Segment Open
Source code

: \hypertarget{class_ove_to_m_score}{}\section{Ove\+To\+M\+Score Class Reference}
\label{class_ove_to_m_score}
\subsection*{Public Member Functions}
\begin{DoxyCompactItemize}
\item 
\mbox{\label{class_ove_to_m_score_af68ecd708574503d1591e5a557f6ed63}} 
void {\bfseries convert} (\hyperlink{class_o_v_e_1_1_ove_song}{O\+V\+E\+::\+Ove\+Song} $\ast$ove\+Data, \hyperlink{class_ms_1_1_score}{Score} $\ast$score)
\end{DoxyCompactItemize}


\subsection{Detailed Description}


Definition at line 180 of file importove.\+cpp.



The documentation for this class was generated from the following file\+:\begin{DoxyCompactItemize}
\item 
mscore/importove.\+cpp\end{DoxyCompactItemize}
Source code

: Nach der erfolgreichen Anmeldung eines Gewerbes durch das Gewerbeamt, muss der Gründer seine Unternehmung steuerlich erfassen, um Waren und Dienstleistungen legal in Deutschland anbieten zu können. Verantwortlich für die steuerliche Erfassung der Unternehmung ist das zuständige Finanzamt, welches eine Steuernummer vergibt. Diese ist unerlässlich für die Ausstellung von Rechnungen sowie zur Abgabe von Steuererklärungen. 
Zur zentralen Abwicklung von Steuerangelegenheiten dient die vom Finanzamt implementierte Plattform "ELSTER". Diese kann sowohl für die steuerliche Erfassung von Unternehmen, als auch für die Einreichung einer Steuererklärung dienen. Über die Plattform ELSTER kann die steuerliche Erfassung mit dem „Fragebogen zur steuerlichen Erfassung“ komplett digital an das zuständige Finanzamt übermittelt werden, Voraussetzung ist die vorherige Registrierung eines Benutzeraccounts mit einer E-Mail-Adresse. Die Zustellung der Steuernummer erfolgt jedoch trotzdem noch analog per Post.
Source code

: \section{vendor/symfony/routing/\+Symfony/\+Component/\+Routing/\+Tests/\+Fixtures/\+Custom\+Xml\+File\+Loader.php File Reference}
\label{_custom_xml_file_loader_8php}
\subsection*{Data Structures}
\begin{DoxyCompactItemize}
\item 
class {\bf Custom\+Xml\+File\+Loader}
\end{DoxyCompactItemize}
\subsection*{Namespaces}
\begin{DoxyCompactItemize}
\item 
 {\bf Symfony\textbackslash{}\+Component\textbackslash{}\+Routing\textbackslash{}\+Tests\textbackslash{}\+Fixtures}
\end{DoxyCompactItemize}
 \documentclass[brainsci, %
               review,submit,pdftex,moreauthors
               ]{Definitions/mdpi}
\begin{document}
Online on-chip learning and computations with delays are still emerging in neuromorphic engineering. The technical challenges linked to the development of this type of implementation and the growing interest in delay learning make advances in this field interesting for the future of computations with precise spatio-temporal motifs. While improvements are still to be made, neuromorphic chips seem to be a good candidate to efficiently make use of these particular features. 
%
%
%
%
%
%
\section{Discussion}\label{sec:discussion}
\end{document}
Segment Closed
— Problem statement —
Repeat the listing in full so that each line matches exactly.

— Task answer —
Source code

: \hypertarget{class_ove_to_m_score}{}\section{Ove\+To\+M\+Score Class Reference}
\label{class_ove_to_m_score}
\subsection*{Public Member Functions}
\begin{DoxyCompactItemize}
\item 
\mbox{\label{class_ove_to_m_score_af68ecd708574503d1591e5a557f6ed63}} 
void {\bfseries convert} (\hyperlink{class_o_v_e_1_1_ove_song}{O\+V\+E\+::\+Ove\+Song} $\ast$ove\+Data, \hyperlink{class_ms_1_1_score}{Score} $\ast$score)
\end{DoxyCompactItemize}


\subsection{Detailed Description}


Definition at line 180 of file importove.\+cpp.



The documentation for this class was generated from the following file\+:\begin{DoxyCompactItemize}
\item 
mscore/importove.\+cpp\end{DoxyCompactItemize}
Source code

: Nach der erfolgreichen Anmeldung eines Gewerbes durch das Gewerbeamt, muss der Gründer seine Unternehmung steuerlich erfassen, um Waren und Dienstleistungen legal in Deutschland anbieten zu können. Verantwortlich für die steuerliche Erfassung der Unternehmung ist das zuständige Finanzamt, welches eine Steuernummer vergibt. Diese ist unerlässlich für die Ausstellung von Rechnungen sowie zur Abgabe von Steuererklärungen. 
Zur zentralen Abwicklung von Steuerangelegenheiten dient die vom Finanzamt implementierte Plattform "ELSTER". Diese kann sowohl für die steuerliche Erfassung von Unternehmen, als auch für die Einreichung einer Steuererklärung dienen. Über die Plattform ELSTER kann die steuerliche Erfassung mit dem „Fragebogen zur steuerlichen Erfassung“ komplett digital an das zuständige Finanzamt übermittelt werden, Voraussetzung ist die vorherige Registrierung eines Benutzeraccounts mit einer E-Mail-Adresse. Die Zustellung der Steuernummer erfolgt jedoch trotzdem noch analog per Post.
Source code

: \section{vendor/symfony/routing/\+Symfony/\+Component/\+Routing/\+Tests/\+Fixtures/\+Custom\+Xml\+File\+Loader.php File Reference}
\label{_custom_xml_file_loader_8php}
\subsection*{Data Structures}
\begin{DoxyCompactItemize}
\item 
class {\bf Custom\+Xml\+File\+Loader}
\end{DoxyCompactItemize}
\subsection*{Namespaces}
\begin{DoxyCompactItemize}
\item 
 {\bf Symfony\textbackslash{}\+Component\textbackslash{}\+Routing\textbackslash{}\+Tests\textbackslash{}\+Fixtures}
\end{DoxyCompactItemize}
 \documentclass[brainsci, %
               review,submit,pdftex,moreauthors
               ]{Definitions/mdpi}
\begin{document}
Online on-chip learning and computations with delays are still emerging in neuromorphic engineering. The technical challenges linked to the development of this type of implementation and the growing interest in delay learning make advances in this field interesting for the future of computations with precise spatio-temporal motifs. While improvements are still to be made, neuromorphic chips seem to be a good candidate to efficiently make use of these particular features. 
%
%
%
%
%
%
\section{Discussion}\label{sec:discussion}
\end{document}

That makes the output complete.